Dataset entries
------------------------------

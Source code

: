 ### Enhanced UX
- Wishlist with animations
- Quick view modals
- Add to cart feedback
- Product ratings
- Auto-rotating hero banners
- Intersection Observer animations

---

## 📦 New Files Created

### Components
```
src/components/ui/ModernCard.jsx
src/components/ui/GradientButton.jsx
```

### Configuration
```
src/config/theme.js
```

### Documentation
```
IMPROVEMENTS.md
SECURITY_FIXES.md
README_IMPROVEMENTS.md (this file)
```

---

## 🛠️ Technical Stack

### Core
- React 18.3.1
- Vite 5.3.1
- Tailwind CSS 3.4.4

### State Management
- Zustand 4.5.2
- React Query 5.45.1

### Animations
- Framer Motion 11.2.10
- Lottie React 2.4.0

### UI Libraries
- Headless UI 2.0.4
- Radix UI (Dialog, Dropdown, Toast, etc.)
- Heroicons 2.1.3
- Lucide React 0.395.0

------------------------------

WHAT THIS TASK INVOLVES: Copy the records out again word for word.

OUTPUT FOR THIS EXERCISE:
Source code

: ### Enhanced UX
- Wishlist with animations
- Quick view modals
- Add to cart feedback
- Product ratings
- Auto-rotating hero banners
- Intersection Observer animations

---

## 📦 New Files Created

### Components
```
src/components/ui/ModernCard.jsx
src/components/ui/GradientButton.jsx
```

### Configuration
```
src/config/theme.js
```

### Documentation
```
IMPROVEMENTS.md
SECURITY_FIXES.md
README_IMPROVEMENTS.md (this file)
```

---

## 🛠️ Technical Stack

### Core
- React 18.3.1
- Vite 5.3.1
- Tailwind CSS 3.4.4

### State Management
- Zustand 4.5.2
- React Query 5.45.1

### Animations
- Framer Motion 11.2.10
- Lottie React 2.4.0

### UI Libraries
- Headless UI 2.0.4
- Radix UI (Dialog, Dropdown, Toast, etc.)
- Heroicons 2.1.3
- Lucide React 0.395.0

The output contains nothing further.